**Record set**
++++++++++

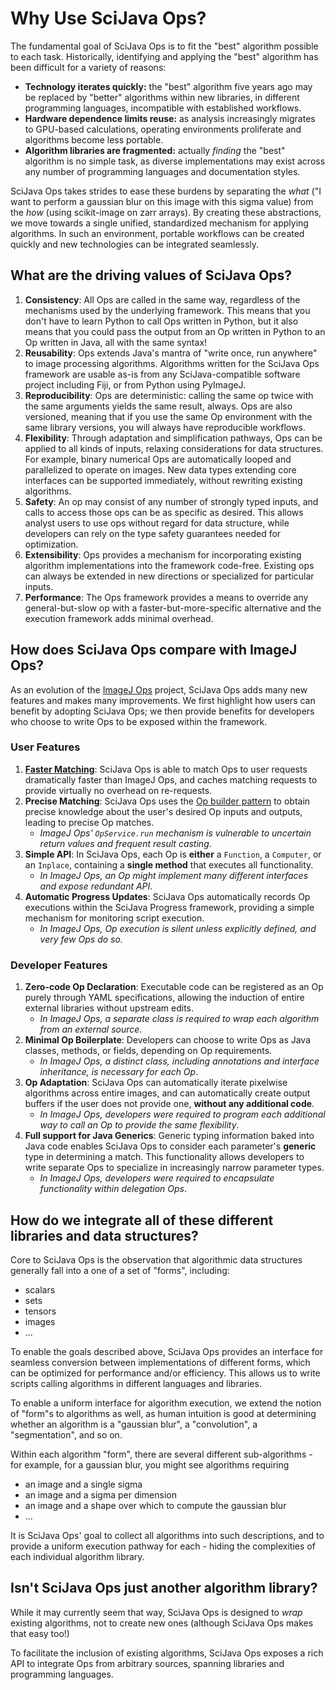 # Why Use SciJava Ops?

The fundamental goal of SciJava Ops is to fit the "best" algorithm possible to each task. Historically, identifying and applying the "best" algorithm has been difficult for a variety of reasons:
* **Technology iterates quickly:** the "best" algorithm five years ago may be replaced by "better" algorithms within new libraries, in different programming languages, incompatible with established workflows.
* **Hardware dependence limits reuse:** as analysis increasingly migrates to GPU-based calculations, operating environments proliferate and algorithms become less portable.
* **Algorithm libraries are fragmented:** actually *finding* the "best" algorithm is no simple task, as diverse implementations may exist across any number of programming languages and documentation styles. 

SciJava Ops takes strides to ease these burdens by separating the *what* ("I want to perform a gaussian blur on this image with this sigma value) from the *how* (using scikit-image on zarr arrays). By creating these abstractions, we move towards a single unified, standardized mechanism for applying algorithms. In such an environment, portable workflows can be created quickly and new technologies can be integrated seamlessly.

## What are the driving values of SciJava Ops?

1. **Consistency**:  All Ops are called in the same way, regardless of the mechanisms used by the underlying framework. This means that you don't have to learn Python to call Ops written in Python, but it also means that you could pass the output from an Op written in Python to an Op written in Java, all with the same syntax!
2. **Reusability**: Ops extends Java's mantra of "write once, run anywhere" to image processing algorithms. Algorithms written for the SciJava Ops framework are usable as-is from any SciJava-compatible software project including Fiji, or from Python using PyImageJ. 
3. **Reproducibility**: Ops are deterministic: calling the same op twice with the same arguments yields the same result, always. Ops are also versioned, meaning that if you use the same Op environment with the same library versions, you will always have reproducible workflows.
4. **Flexibility**: Through adaptation and simplification pathways, Ops can be applied to all kinds of inputs, relaxing considerations for data structures. For example, binary numerical Ops are automatically looped and parallelized to operate on images. New data types extending core interfaces can be supported immediately, without rewriting existing algorithms.
5. **Safety**: An op may consist of any number of strongly typed inputs, and calls to access those ops can be as specific as desired. This allows analyst users to use ops without regard for data structure, while developers can rely on the type safety guarantees needed for optimization.
6. **Extensibility**: Ops provides a mechanism for incorporating existing algorithm implementations into the framework code-free. Existing ops can always be extended in new directions or specialized for particular inputs.
7. **Performance**: The Ops framework provides a means to override any general-but-slow op with a faster-but-more-specific alternative and the execution framework adds minimal overhead.


## How does SciJava Ops compare with ImageJ Ops?

As an evolution of the [ImageJ Ops](https://imagej.net/libs/imagej-ops/) project, SciJava Ops adds many new features and makes many improvements. We first highlight how users can benefit by adopting SciJava Ops; we then provide benefits for developers who choose to write Ops to be exposed within the framework.

### User Features

1. [**Faster Matching**](Benchmarks.rst): SciJava Ops is able to match Ops to user requests dramatically faster than ImageJ Ops, and caches matching requests to provide virtually no overhead on re-requests.
2. **Precise Matching**: SciJava Ops uses the [Op builder pattern](CallingOps.md) to obtain precise knowledge about the user's desired Op inputs and outputs, leading to precise Op matches.
    * *ImageJ Ops' `OpService.run` mechanism is vulnerable to uncertain return values and frequent result casting*.
3. **Simple API**: In SciJava Ops, each Op is **either** a `Function`, a `Computer`, or an `Inplace`, containing a **single method** that executes all functionality.
    * *In ImageJ Ops, an Op might implement many different interfaces and expose redundant API*.
4. **Automatic Progress Updates**: SciJava Ops automatically records Op executions within the SciJava Progress framework, providing a simple mechanism for monitoring script execution.
    * *In ImageJ Ops, Op execution is silent unless explicitly defined, and very few Ops do so.*

### Developer Features
1. **Zero-code Op Declaration**: Executable code can be registered as an Op purely through YAML specifications, allowing the induction of entire external libraries without upstream edits.
    * *In ImageJ Ops, a separate class is required to wrap each algorithm from an external source*.
2. **Minimal Op Boilerplate**: Developers can choose to write Ops as Java classes, methods, or fields, depending on Op requirements.
    * *In ImageJ Ops, a distinct class, including annotations and interface inheritance, is necessary for each Op*.
3. **Op Adaptation**: SciJava Ops can automatically iterate pixelwise algorithms across entire images, and can automatically create output buffers if the user does not provide one, **without any additional code**.
    * *In ImageJ Ops, developers were required to program each additional way to call an Op to provide the same flexibility*.
4. **Full support for Java Generics**: Generic typing information baked into Java code enables SciJava Ops to consider each parameter's **generic** type in determining a match. This functionality allows developers to write separate Ops to specialize in increasingly narrow parameter types.
    * *In ImageJ Ops, developers were required to encapsulate functionality within delegation Ops*.


## How do we integrate all of these different libraries and data structures?

Core to SciJava Ops is the observation that algorithmic data structures generally fall into a one of a set of "forms", including:
* scalars
* sets
* tensors
* images
* ...

To enable the goals described above, SciJava Ops provides an interface for seamless conversion between implementations of different forms, which can be optimized for performance and/or efficiency. This allows us to write scripts calling algorithms in different languages and libraries.

To enable a uniform interface for algorithm execution, we extend the notion of "form"s to algorithms as well, as human intuition is good at determining whether an algorithm is a "gaussian blur", a "convolution", a "segmentation", and so on.

Within each algorithm "form", there are several different sub-algorithms - for example, for a gaussian blur, you might see algorithms requiring
* an image and a single sigma
* an image and a sigma per dimension
* an image and a shape over which to compute the gaussian blur
* ...

It is SciJava Ops' goal to collect all algorithms into such descriptions, and to provide a uniform execution pathway for each - hiding the complexities of each individual algorithm library.

## Isn't SciJava Ops just another algorithm library?

While it may currently seem that way, SciJava Ops is designed to *wrap* existing algorithms, not to create new ones (although SciJava Ops makes that easy too!)

To facilitate the inclusion of existing algorithms, SciJava Ops exposes a rich API to integrate Ops from arbitrary sources, spanning libraries and programming languages.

++++++++++

**Activity**
Return each line from the material that includes the string "many".

**Expected output**
As an evolution of the [ImageJ Ops](https://imagej.net/libs/imagej-ops/) project, SciJava Ops adds many new features and makes many improvements. We first highlight how users can benefit by adopting SciJava Ops; we then provide benefits for developers who choose to write Ops to be exposed within the framework.
    * *In ImageJ Ops, an Op might implement many different interfaces and expose redundant API*.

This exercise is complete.